INTRODUCTION
Species is widely considered as the basic entity of biodiversity in nature, although different species concepts have been proposed and used (Zachos, 2016). The most popular biological species concept (BSC) uses reproductive isolation as the gold standard to designate species. In taxonomy, subspecies is used to denote recognizable infraspecific differentiation above populations. Conventionally, subspecies is defined as “a geographically defined aggregate of local populations which differ taxonomically from other subdivisions of the species” by E. Mayr (1940, 1963). In the context of BSC, subspecies can interbreed without a fitness penalty (Patten, 2015), although a test of this ability is usually not practically possible in the wild. The designation of subspecies has been criticized as arbitrary and rejected by some taxonomists (Wilson & Brown, 1953; Hawlitschek, Nagy, & Glaw, 2012; Phillimore & Owens, 2006; Torstrom, Pangle, & Swanson, 2014).) Others insist on the value of the subspecies rank (Durrant, 1955; Mayr, 1982; Phillimore & Owens, 2006), with the emphasis on unique geographic range or habitat, phylogenetically concordant phenotypic characters, and unique natural history (O’Brien & Mayr, 1991).
Given the taxa designated as subspecies, conventionally basing on morphological and geographical evidences, we would expect that the designation itself represents a level of genetic variation at somewhere between geographical populations and full species. It requires some examinations on the pattern of genetic variations, which may strengthen or weaken the subspecies designation. Many studies have tested whether defined subspecies are monophyletic on phylogenetic trees constructed using a handful of genetic markers (Moritz, 1994; Phillimore & Owens, 2006). However, it provides little assessment of the divergence level, because monophyly is also evidence of full species and the alternative is normally interpreted as a deficit of divergence. Instead, we propose that divergence among, given polymorphism within, subspecies should be assessed using population genetic analyses, since speciation proceeds at the population level.
The reduction in cost of sequencing allows us to quantify genetic divergence across the genome in large population samples. With such data in hand we can ask the following questions: What are the patterns of genomic variation among taxa a priori designated as subspecies? Do these patterns strengthen or weaken the subspecies designation? We start from investigating the taxa that can be reasonably designated as subspecies by conventional criteria. We perform such a study on the mangrove tree Avicennia marina . It is the most wide-ranging mangrove species, reaching the most marginal mangrove patches of the Indo-West Pacific region (Duke, 2006; Tomlinson, 2016). The taxonomy of Indo-West Pacific (IWP) Avicennia had been troublesome before Duke’s comprehensive revision (Duke, 1991). In that assessment, A. marina were divided into three varieties (Duke, 1991). After that division, “varieties” or “subspecies” were used to refer to the three groups by different authors (Duke, 2006; Duke, Benzie, Goodall, & Ballment, 1998; Maguire, Peakall, Saenger, & Maguire, 2002; Maguire, Saenger, Baverstock, & Henry, 2000).

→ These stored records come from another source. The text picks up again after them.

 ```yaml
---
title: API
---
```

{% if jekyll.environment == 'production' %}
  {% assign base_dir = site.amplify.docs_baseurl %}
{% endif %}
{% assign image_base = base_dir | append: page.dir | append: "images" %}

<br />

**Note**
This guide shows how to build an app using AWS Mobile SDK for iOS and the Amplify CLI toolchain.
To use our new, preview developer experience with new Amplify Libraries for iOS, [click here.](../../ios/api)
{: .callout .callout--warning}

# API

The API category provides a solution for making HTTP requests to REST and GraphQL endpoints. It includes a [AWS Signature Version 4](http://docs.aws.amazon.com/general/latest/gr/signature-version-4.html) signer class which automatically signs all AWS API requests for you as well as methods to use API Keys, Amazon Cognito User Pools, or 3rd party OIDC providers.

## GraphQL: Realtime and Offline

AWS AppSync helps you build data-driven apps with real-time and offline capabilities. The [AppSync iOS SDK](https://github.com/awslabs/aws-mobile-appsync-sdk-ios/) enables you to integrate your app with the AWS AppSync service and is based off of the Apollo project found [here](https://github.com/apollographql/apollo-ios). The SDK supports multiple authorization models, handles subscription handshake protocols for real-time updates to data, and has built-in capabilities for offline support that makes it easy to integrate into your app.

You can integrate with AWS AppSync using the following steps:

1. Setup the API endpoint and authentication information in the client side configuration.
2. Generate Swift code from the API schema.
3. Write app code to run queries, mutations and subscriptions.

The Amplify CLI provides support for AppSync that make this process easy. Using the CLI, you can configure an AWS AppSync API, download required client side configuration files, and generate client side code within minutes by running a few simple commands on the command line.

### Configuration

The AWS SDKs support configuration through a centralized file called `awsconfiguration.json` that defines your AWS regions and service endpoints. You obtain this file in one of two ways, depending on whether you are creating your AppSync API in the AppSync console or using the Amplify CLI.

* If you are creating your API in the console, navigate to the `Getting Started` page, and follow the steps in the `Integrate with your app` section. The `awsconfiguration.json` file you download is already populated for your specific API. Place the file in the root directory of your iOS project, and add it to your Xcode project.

The three subspecies show remarkable differences in morphological traits and geographical distribution (Duke, 1991, 2006). Details of these differences are described in the following section. A previous study used allozyme markers to determine genetic divergence among these subspecies, in which no fixed differentiation among subspecies was identified and the populations were genetically clustered into two groups (Duke et al., 1998). However, the reliability of that study is greatly compromised because they used very few genetic markers. We sought to obtain a comprehensive determination of genetic divergence among the three subspecies as well as reconstructing their evolutionary history through collecting single nucleotide polymorphisms across close to a hundred genomic loci.
The clarification of genetic divergence among subspecies may encourage us to treat these subspecies as different conservation units, particularly in projects such as transplanting and breeding. As the most widely distributed mangrove tree, this significance is valuable forA. marina . Mangrove species are all a conservation priority because these species are ecologically important in sheltering coastal regions from hurricanes, supporting the intertidal ecosystem, and sequestering carbon, but they are under great threat of global climate change in combination with more direct human disturbances (Gilman, Ellison, Duke, & Field, 2008; Guo et al., 2018a).